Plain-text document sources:

-.-.-

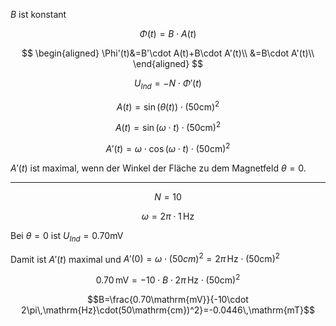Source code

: $B$ ist konstant

$$\Phi(t)=B\cdot A(t)$$


$$
\begin{aligned}
\Phi'(t)&=B'\cdot A(t)+B\cdot A'(t)\\
&=B\cdot A'(t)\\
\end{aligned}
$$

$$U_{Ind}=-N\cdot\Phi'(t)$$

$$A(t)=\sin(\theta(t))\cdot (50\mathrm{cm})^2$$

$$A(t)=\sin(\omega\cdot t)\cdot(50\mathrm{cm})^2$$

$$A'(t)=\omega\cdot\cos(\omega\cdot t)\cdot(50\mathrm{cm})^2$$

$A'(t)$ ist maximal, wenn der Winkel der Fläche zu dem Magnetfeld $\theta=0$.

---

$$N=10$$

$$\omega=2\pi\cdot 1\,\mathrm{Hz}$$

Bei $\theta=0$ ist $U_{Ind}=0.70\mathrm{mV}$

Damit ist $A'(t)$ maximal und $A'(0)=\omega\cdot(50cm)^2=2\pi\,\mathrm{Hz}\cdot (50\mathrm{cm})^2$

$$0.70\,\mathrm{mV}=-10\cdot B\cdot2\pi\,\mathrm{Hz}\cdot (50\mathrm{cm})^2$$

$$B=\frac{0.70\mathrm{mV}}{-10\cdot 2\pi\,\mathrm{Hz}\cdot(50\mathrm{cm})^2}=-0.0446\,\mathrm{mT}$$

-.-.-

What you are asked to do: In the records above, find each line with the word "maximal" and copy it.

Exercise output:
$A'(t)$ ist maximal, wenn der Winkel der Fläche zu dem Magnetfeld $\theta=0$.
Damit ist $A'(t)$ maximal und $A'(0)=\omega\cdot(50cm)^2=2\pi\,\mathrm{Hz}\cdot (50\mathrm{cm})^2$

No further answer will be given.